The Missouri Republican Party is making a long-shot attempt to expel a candidate from the GOP primary ballot, on grounds that she is a "Trojan Horse" whose campaign is actually designed to help Democrats unseat U.S. Rep. Ann Wagner, R-Ballwin.
The candidate, Noga Sachs, a political novice, is Wagner's only formal challenger in the Aug. 7 Republican primary.
"The (Missouri Republican Party) has discovered evidence that you are not, in fact, a Republican candidate," the law firm Husch Blackwell, representing the state party, says in a letter sent to Sachs this week.
Sam Cooper, the state party's executive director, said Thursday that Sachs' social media footprint indicates she is a supporter of Democratic candidates and positions.
"We treat our primary system very seriously. We will not allow 'Trojan Horse' candidates," Cooper said. "The Republican Party is a big-tent party . . . but we have ideals we adhere to."
The law firm also sent a $100 check to Sachs, returning the filing fee she paid to the party get on the primary ballot.
But the rules regarding candidacy make it unlikely the party can actually force Sachs off the ballot. And Sachs said Thursday she doesn't intend to leave it willingly.

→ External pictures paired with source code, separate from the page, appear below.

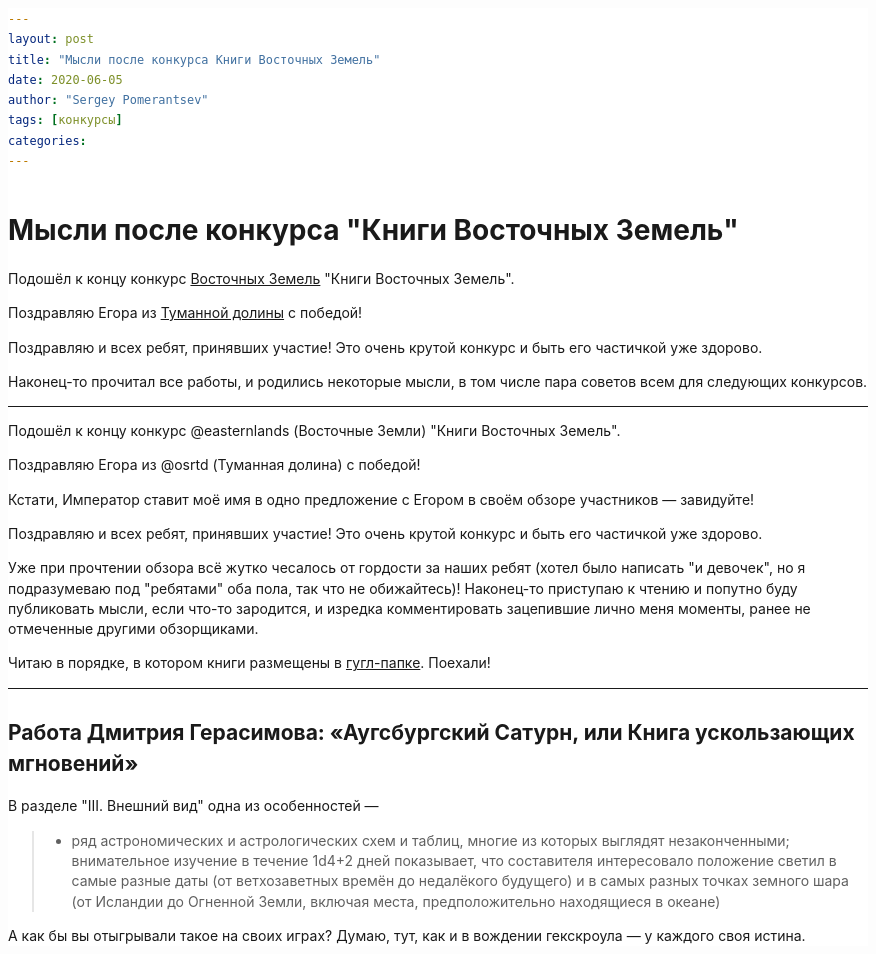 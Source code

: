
 ```yaml
---
layout: post
title: "Мысли после конкурса Книги Восточных Земель"
date: 2020-06-05
author: "Sergey Pomerantsev"
tags: [конкурсы]
categories:
---
```


# Мысли после конкурса "Книги Восточных Земель"

Подошёл к концу конкурс [Восточных Земель](https://vk.com/easternlands) "Книги Восточных Земель".

Поздравляю Егора из [Туманной долины](https://vk.com/osrtd) с победой!

Поздравляю и всех ребят, принявших участие! Это очень крутой конкурс и быть его частичкой уже здорово.

Наконец-то прочитал все работы, и родились некоторые мысли, в том числе пара советов всем для следующих конкурсов.

---

Подошёл к концу конкурс @easternlands (Восточные Земли) "Книги Восточных Земель".

Поздравляю Егора из @osrtd (Туманная долина) с победой!

Кстати, Император ставит моё имя в одно предложение с Егором в своём обзоре участников — завидуйте!

Поздравляю и всех ребят, принявших участие! Это очень крутой конкурс и быть его частичкой уже здорово.

Уже при прочтении обзора всё жутко чесалось от гордости за наших ребят (хотел было написать "и девочек", но я подразумеваю под "ребятами" оба пола, так что не обижайтесь)! Наконец-то приступаю к чтению и попутно буду публиковать мысли, если что-то зародится, и изредка комментировать зацепившие лично меня моменты, ранее не отмеченные другими обзорщиками.

Читаю в порядке, в котором книги размещены в [гугл-папке](https://drive.google.com/drive/folders/1r7uqnE34JZWiisw2TQ376ra8YzSHxAXv). Поехали!

---

## Работа Дмитрия Герасимова: «Аугсбургский Сатурн, или Книга ускользающих мгновений»

В разделе "III. Внешний вид" одна из особенностей —

> - ряд астрономических и астрологических схем и таблиц, многие из которых выглядят незаконченными; внимательное изучение в течение 1d4+2 дней показывает, что составителя интересовало положение светил в самые разные даты (от ветхозаветных времён до недалёкого будущего) и в самых разных точках земного шара (от Исландии до Огненной Земли, включая места, предположительно находящиеся в океане)

А как бы вы отыгрывали такое на своих играх? Думаю, тут, как и в вождении гекскроула — у каждого своя истина.
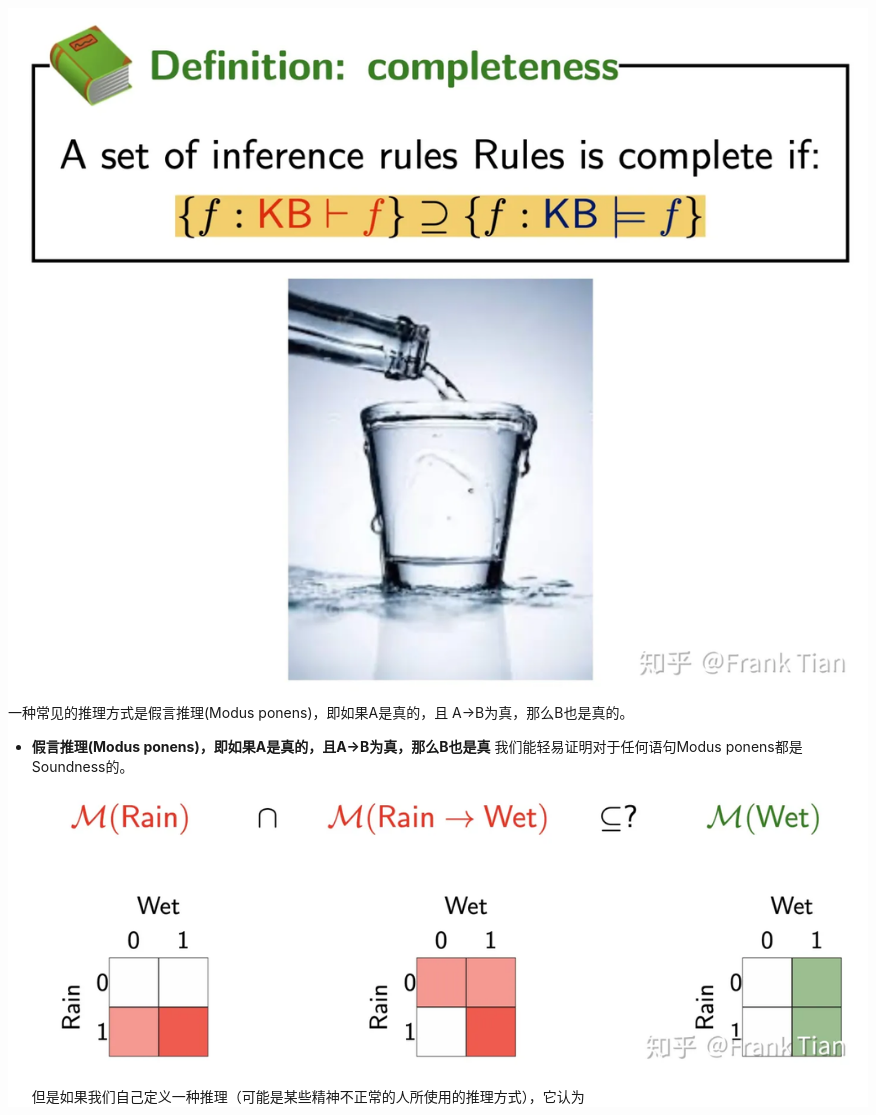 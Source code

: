 ![picture 15](../images/dd13fcf735651da36f82d9d5adef7fa493e4b78af64b0144e44383ed6b6a075e.png)  
一种常见的推理方式是假言推理(Modus ponens)，即如果A是真的，且 
A->B为真，那么B也是真的。
* **假言推理(Modus ponens)，即如果A是真的，且A->B为真，那么B也是真**
我们能轻易证明对于任何语句Modus ponens都是Soundness的。
![picture 16](../images/b7f0e373b570128a10b92efe6c3953b9e16bd32831eadc2fee0ff8d2d5ae0f27.png)  
但是如果我们自己定义一种推理（可能是某些精神不正常的人所使用的推理方式），它认为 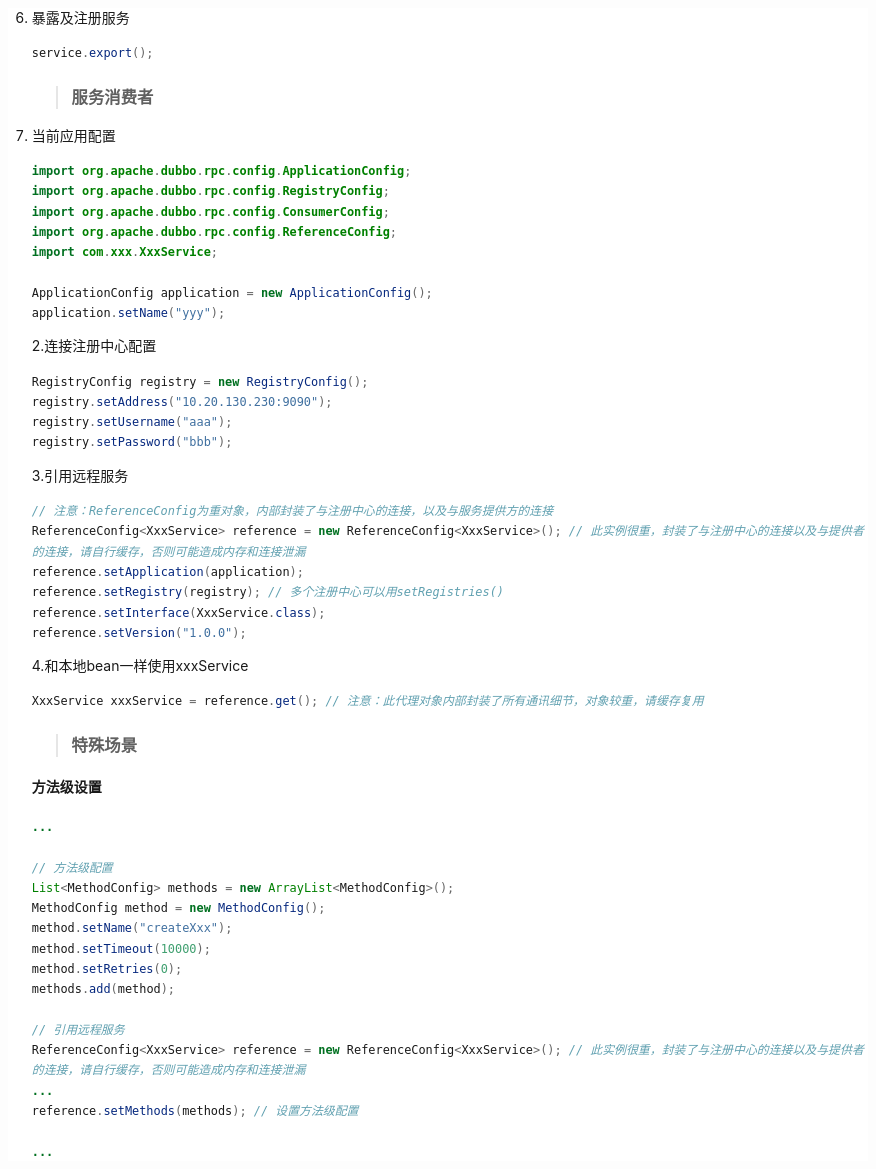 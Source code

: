 6. 暴露及注册服务

   ```java
   service.export();
   ```

   > ### 服务消费者

1. 当前应用配置

   ```java
   import org.apache.dubbo.rpc.config.ApplicationConfig;
   import org.apache.dubbo.rpc.config.RegistryConfig;
   import org.apache.dubbo.rpc.config.ConsumerConfig;
   import org.apache.dubbo.rpc.config.ReferenceConfig;
   import com.xxx.XxxService;
    
   ApplicationConfig application = new ApplicationConfig();
   application.setName("yyy");
   ```

   2.连接注册中心配置

   ```java
   RegistryConfig registry = new RegistryConfig();
   registry.setAddress("10.20.130.230:9090");
   registry.setUsername("aaa");
   registry.setPassword("bbb");
   ```

   3.引用远程服务

   ```java
   // 注意：ReferenceConfig为重对象，内部封装了与注册中心的连接，以及与服务提供方的连接
   ReferenceConfig<XxxService> reference = new ReferenceConfig<XxxService>(); // 此实例很重，封装了与注册中心的连接以及与提供者的连接，请自行缓存，否则可能造成内存和连接泄漏
   reference.setApplication(application);
   reference.setRegistry(registry); // 多个注册中心可以用setRegistries()
   reference.setInterface(XxxService.class);
   reference.setVersion("1.0.0");
   ```

   4.和本地bean一样使用xxxService

   ```java
   XxxService xxxService = reference.get(); // 注意：此代理对象内部封装了所有通讯细节，对象较重，请缓存复用
   ```

   > ### 特殊场景

   #### 方法级设置

   ```java
   ...
    
   // 方法级配置
   List<MethodConfig> methods = new ArrayList<MethodConfig>();
   MethodConfig method = new MethodConfig();
   method.setName("createXxx");
   method.setTimeout(10000);
   method.setRetries(0);
   methods.add(method);
    
   // 引用远程服务
   ReferenceConfig<XxxService> reference = new ReferenceConfig<XxxService>(); // 此实例很重，封装了与注册中心的连接以及与提供者的连接，请自行缓存，否则可能造成内存和连接泄漏
   ...
   reference.setMethods(methods); // 设置方法级配置
    
   ...
   
   ```
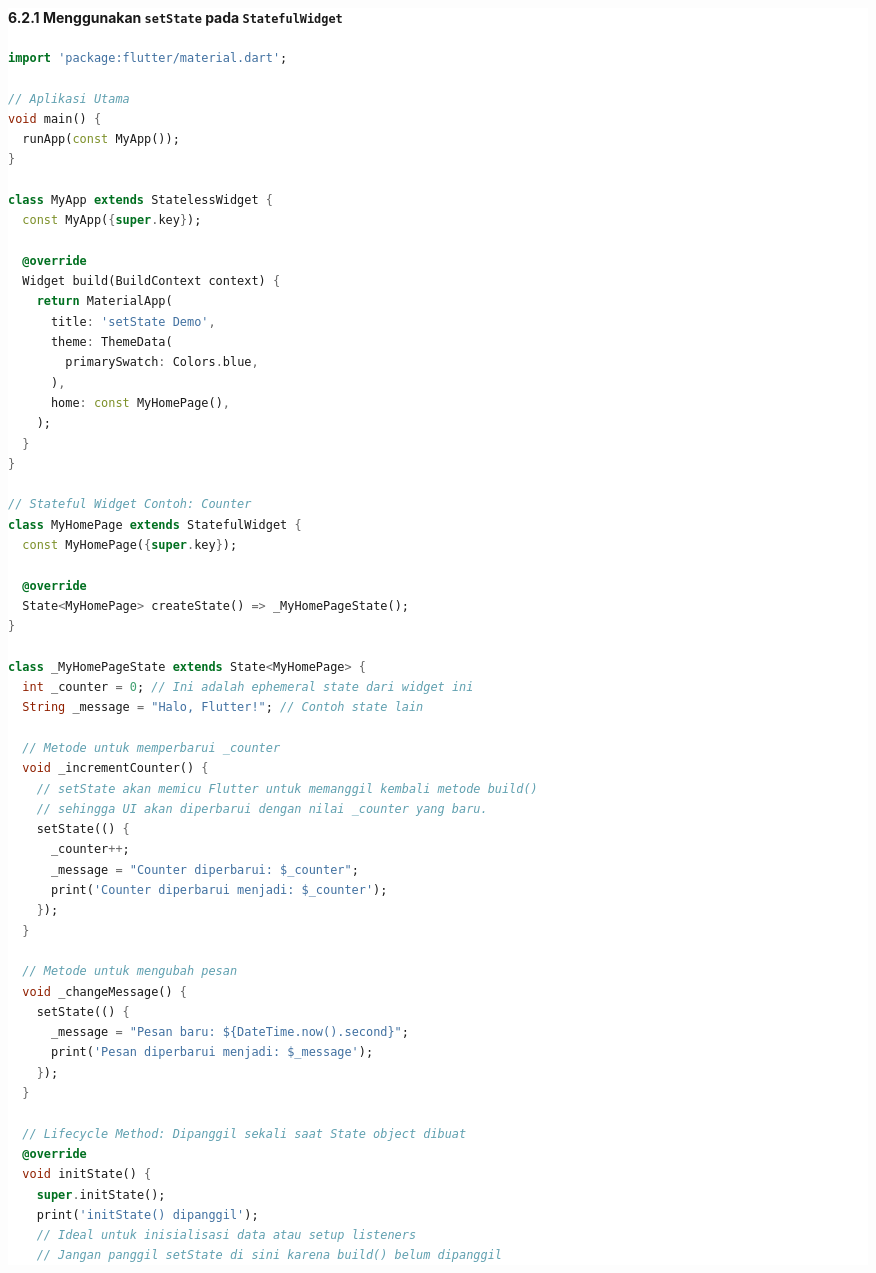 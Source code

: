 
#### 6.2.1 Menggunakan `setState` pada `StatefulWidget`

```dart
import 'package:flutter/material.dart';

// Aplikasi Utama
void main() {
  runApp(const MyApp());
}

class MyApp extends StatelessWidget {
  const MyApp({super.key});

  @override
  Widget build(BuildContext context) {
    return MaterialApp(
      title: 'setState Demo',
      theme: ThemeData(
        primarySwatch: Colors.blue,
      ),
      home: const MyHomePage(),
    );
  }
}

// Stateful Widget Contoh: Counter
class MyHomePage extends StatefulWidget {
  const MyHomePage({super.key});

  @override
  State<MyHomePage> createState() => _MyHomePageState();
}

class _MyHomePageState extends State<MyHomePage> {
  int _counter = 0; // Ini adalah ephemeral state dari widget ini
  String _message = "Halo, Flutter!"; // Contoh state lain

  // Metode untuk memperbarui _counter
  void _incrementCounter() {
    // setState akan memicu Flutter untuk memanggil kembali metode build()
    // sehingga UI akan diperbarui dengan nilai _counter yang baru.
    setState(() {
      _counter++;
      _message = "Counter diperbarui: $_counter";
      print('Counter diperbarui menjadi: $_counter');
    });
  }

  // Metode untuk mengubah pesan
  void _changeMessage() {
    setState(() {
      _message = "Pesan baru: ${DateTime.now().second}";
      print('Pesan diperbarui menjadi: $_message');
    });
  }

  // Lifecycle Method: Dipanggil sekali saat State object dibuat
  @override
  void initState() {
    super.initState();
    print('initState() dipanggil');
    // Ideal untuk inisialisasi data atau setup listeners
    // Jangan panggil setState di sini karena build() belum dipanggil
```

"I'm not going to cash that check," Sachs said in an interview. "I have every intention of pursuing my candidacy, if for no other reason that there was a candidate (Wagner) who was uncontested."
The law firm sent another letter the same day, Tuesday, to Missouri Secretary of State Jay Ashcroft, whose office oversees the state's election system, requesting that Sachs "be promptly removed from the ballot."
A spokeswoman for the Secretary of State's office declined to discuss that specific request. But she said that, in general, parties have no grounds to demand removal of candidates from ballots once they're paid the appropriate fees to the party and fulfilled the other requirements.
"All we care about is what the law requires them to file," said the spokeswoman, Maura Browning.
The Republican Party hasn't alleged that Sachs has failed to properly file for her candidacy.
A review of Sachs' social media turns up examples in which she expresses support for Democratic former President Barack Obama and the Democratic Party generally, as well as criticism of Republican President Donald Trump.
Sachs on Thursday insisted her campaign is real, and that she does see the Republican Party as a venue for pursuing the humanitarian goals she espouses online.
"It looks like the Democratic side cares about people, but they just throw money at a thing and expect it to take care of itself," she said. Republicans, she said, have a "more structured" approach that could be more effective.
The winner of the Aug. 7 Republican primary will face off in the Nov. 6 general election against one of five candidates seeking the Democratic nomination on the same day. The Libertarian and Green parties are fielding one candidate each.
Democrats are targeting Wagner's suburban St. Louis district this year amid signs that the region is becoming more Democratic, but most experts still put odds on a Wagner re-election in November.